A century-old Progressive movement has been trying to replace the foundational truths of human behavior with something artificial and alien. In a social experiment of unparalleled scope and destruction, Progressives have sought to change human nature by force rather than channeling and cultivating the best parts of it. In the process, they’ve despoiled everything they’ve touched. When called out, they attack the messengers, using everything from social media censorship to antifa criminals.
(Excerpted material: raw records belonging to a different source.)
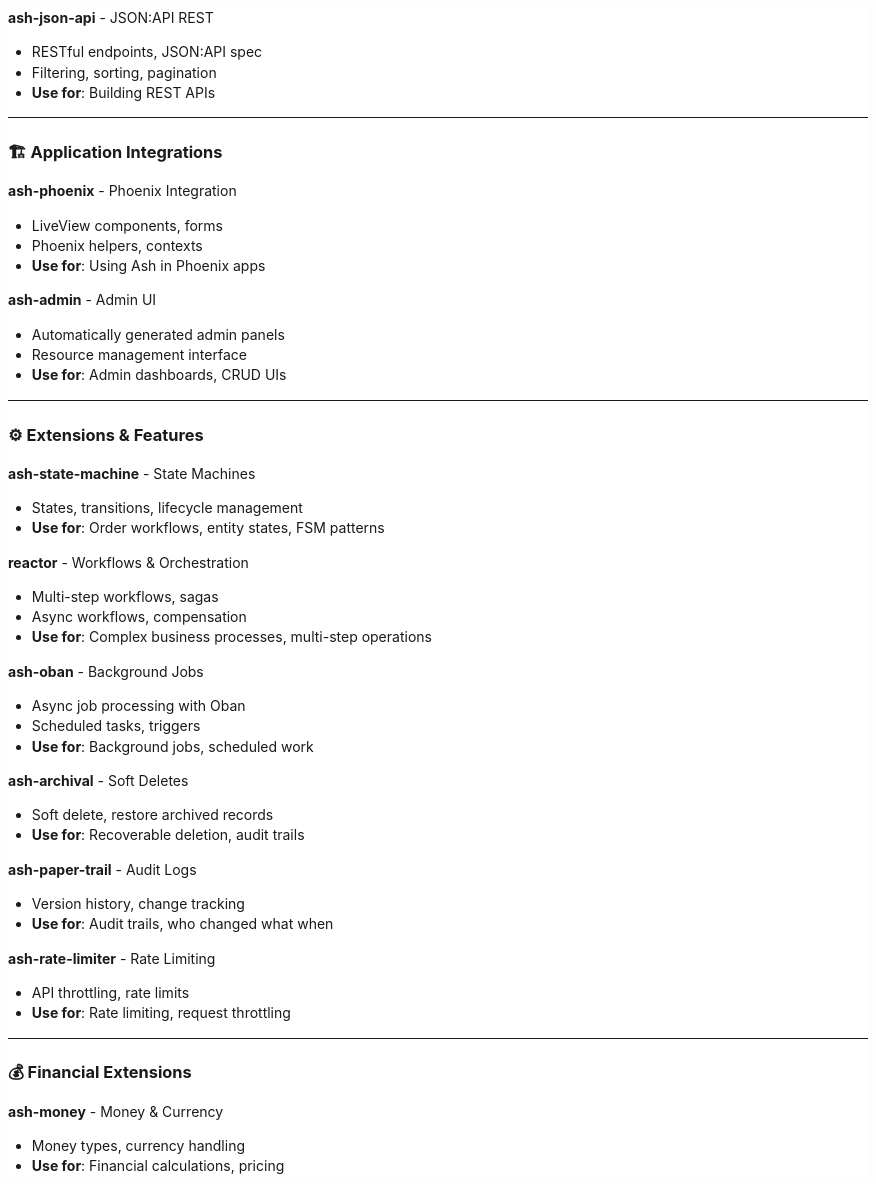 **ash-json-api** - JSON:API REST
- RESTful endpoints, JSON:API spec
- Filtering, sorting, pagination
- **Use for**: Building REST APIs

---

### 🏗️ Application Integrations

**ash-phoenix** - Phoenix Integration
- LiveView components, forms
- Phoenix helpers, contexts
- **Use for**: Using Ash in Phoenix apps

**ash-admin** - Admin UI
- Automatically generated admin panels
- Resource management interface
- **Use for**: Admin dashboards, CRUD UIs

---

### ⚙️ Extensions & Features

**ash-state-machine** - State Machines
- States, transitions, lifecycle management
- **Use for**: Order workflows, entity states, FSM patterns

**reactor** - Workflows & Orchestration
- Multi-step workflows, sagas
- Async workflows, compensation
- **Use for**: Complex business processes, multi-step operations

**ash-oban** - Background Jobs
- Async job processing with Oban
- Scheduled tasks, triggers
- **Use for**: Background jobs, scheduled work

**ash-archival** - Soft Deletes
- Soft delete, restore archived records
- **Use for**: Recoverable deletion, audit trails

**ash-paper-trail** - Audit Logs
- Version history, change tracking
- **Use for**: Audit trails, who changed what when

**ash-rate-limiter** - Rate Limiting
- API throttling, rate limits
- **Use for**: Rate limiting, request throttling

---

### 💰 Financial Extensions

**ash-money** - Money & Currency
- Money types, currency handling
- **Use for**: Financial calculations, pricing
It is by design, not accident, that fifty years after the Sexual Revolution, 40% of America’s children are born out-of-wedlock (up from just 5%). At the same time, the number of children living in single-parent (usually female-headed) homes doubled. Today, a third of our nation’s children are being raised without a father. Our social welfare system has become a “husband and father replacement system.” But a government check can’t be a role model for a boy.
It is by design, not accident, that many of our public schools are violent places where students fail to master even the basics. All students suffer, but the system seems to have been built as a device to alternately bore and torment boys – or turn them into tormentors. The “solution” for boys acting like boys is medication or ineffectual discipline. Many boys tune out and drop out. Since 1982, women have earned 13 million more college degrees than men.
It is by design, not accident, that jobs once available to high school educated men were shifted overseas or undercut by illegal labor. At the beginning of the last recession – dubbed a “mancession” – eighty percent of job losses were among men, according to AEI scholar Christina Hoff Summers. The health / education / government employment sectors grew faster than the rest of the economy; those sectors are the most prevalent in female-dominated occupations.
No role models at home, poor educational preparation, fewer opportunities in the economy: the real wonder isn’t that we have so many violence-prone young men, it’s that we don’t have more.
Our boys are self-destructing because as a society we’ve forgotten how to raise, educate, and prepare them for adulthood. What did we expect would happen?